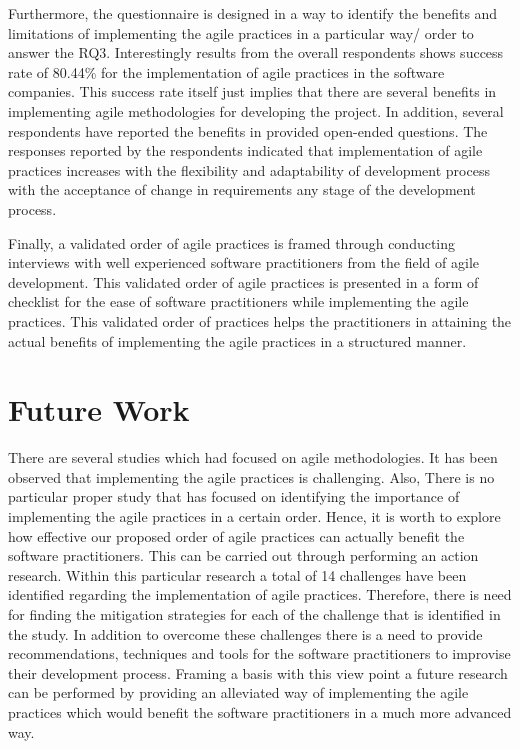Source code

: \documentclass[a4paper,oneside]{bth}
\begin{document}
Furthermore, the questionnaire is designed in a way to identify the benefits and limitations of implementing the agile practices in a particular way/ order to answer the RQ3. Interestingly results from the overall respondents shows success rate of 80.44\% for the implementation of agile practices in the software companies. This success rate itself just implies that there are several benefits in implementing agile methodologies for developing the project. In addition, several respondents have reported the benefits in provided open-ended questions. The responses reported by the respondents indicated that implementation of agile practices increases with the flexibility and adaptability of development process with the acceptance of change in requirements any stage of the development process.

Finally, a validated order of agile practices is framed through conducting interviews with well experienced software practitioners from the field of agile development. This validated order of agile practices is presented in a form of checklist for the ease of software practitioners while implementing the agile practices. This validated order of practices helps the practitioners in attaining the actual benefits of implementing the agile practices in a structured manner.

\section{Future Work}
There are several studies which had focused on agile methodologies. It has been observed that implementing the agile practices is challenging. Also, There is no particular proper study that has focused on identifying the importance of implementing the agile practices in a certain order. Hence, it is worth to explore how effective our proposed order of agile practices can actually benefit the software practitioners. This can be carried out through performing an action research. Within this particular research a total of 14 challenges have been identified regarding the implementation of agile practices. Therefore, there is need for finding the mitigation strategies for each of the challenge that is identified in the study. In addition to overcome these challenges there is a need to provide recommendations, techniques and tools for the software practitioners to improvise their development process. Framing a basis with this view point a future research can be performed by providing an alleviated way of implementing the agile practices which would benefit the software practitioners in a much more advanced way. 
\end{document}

==========

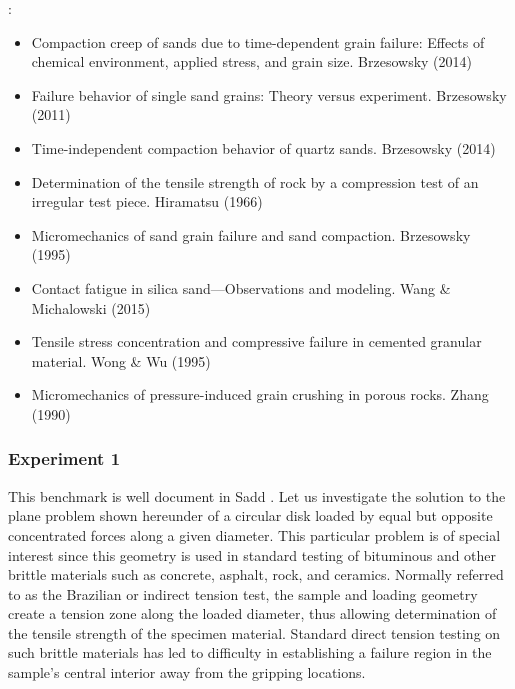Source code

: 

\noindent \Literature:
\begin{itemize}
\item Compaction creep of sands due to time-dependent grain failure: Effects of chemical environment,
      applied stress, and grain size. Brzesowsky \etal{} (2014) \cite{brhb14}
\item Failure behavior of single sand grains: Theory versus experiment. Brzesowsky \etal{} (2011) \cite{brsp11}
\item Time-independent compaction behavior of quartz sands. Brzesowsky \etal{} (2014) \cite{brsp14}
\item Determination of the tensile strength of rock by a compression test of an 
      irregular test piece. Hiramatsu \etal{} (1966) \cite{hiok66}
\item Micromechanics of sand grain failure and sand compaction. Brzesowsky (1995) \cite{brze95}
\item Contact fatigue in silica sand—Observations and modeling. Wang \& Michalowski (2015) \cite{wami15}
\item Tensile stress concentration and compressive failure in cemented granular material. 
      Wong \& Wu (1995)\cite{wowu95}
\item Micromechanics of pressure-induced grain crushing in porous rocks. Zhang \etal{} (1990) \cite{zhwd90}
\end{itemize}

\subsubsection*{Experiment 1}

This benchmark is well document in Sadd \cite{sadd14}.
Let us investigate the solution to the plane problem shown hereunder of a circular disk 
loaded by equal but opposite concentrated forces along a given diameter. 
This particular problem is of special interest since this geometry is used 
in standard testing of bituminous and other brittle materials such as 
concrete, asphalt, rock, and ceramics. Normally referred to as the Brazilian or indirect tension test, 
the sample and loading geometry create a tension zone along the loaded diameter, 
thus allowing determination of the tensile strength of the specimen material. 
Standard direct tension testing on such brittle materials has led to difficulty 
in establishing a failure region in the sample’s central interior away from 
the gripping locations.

==========

- [What the task asks]:
Take the records above and return, word for word, only the lines that fall from the line with "Micromechanics of sand" to the line with "the sample and", both of them included.

- [Your response]:
\item Micromechanics of sand grain failure and sand compaction. Brzesowsky (1995) \cite{brze95}
\item Contact fatigue in silica sand—Observations and modeling. Wang \& Michalowski (2015) \cite{wami15}
\item Tensile stress concentration and compressive failure in cemented granular material. 
      Wong \& Wu (1995)\cite{wowu95}
\item Micromechanics of pressure-induced grain crushing in porous rocks. Zhang \etal{} (1990) \cite{zhwd90}
\end{itemize}

\subsubsection*{Experiment 1}

This benchmark is well document in Sadd \cite{sadd14}.
Let us investigate the solution to the plane problem shown hereunder of a circular disk 
loaded by equal but opposite concentrated forces along a given diameter. 
This particular problem is of special interest since this geometry is used 
in standard testing of bituminous and other brittle materials such as 
concrete, asphalt, rock, and ceramics. Normally referred to as the Brazilian or indirect tension test, 
the sample and loading geometry create a tension zone along the loaded diameter, 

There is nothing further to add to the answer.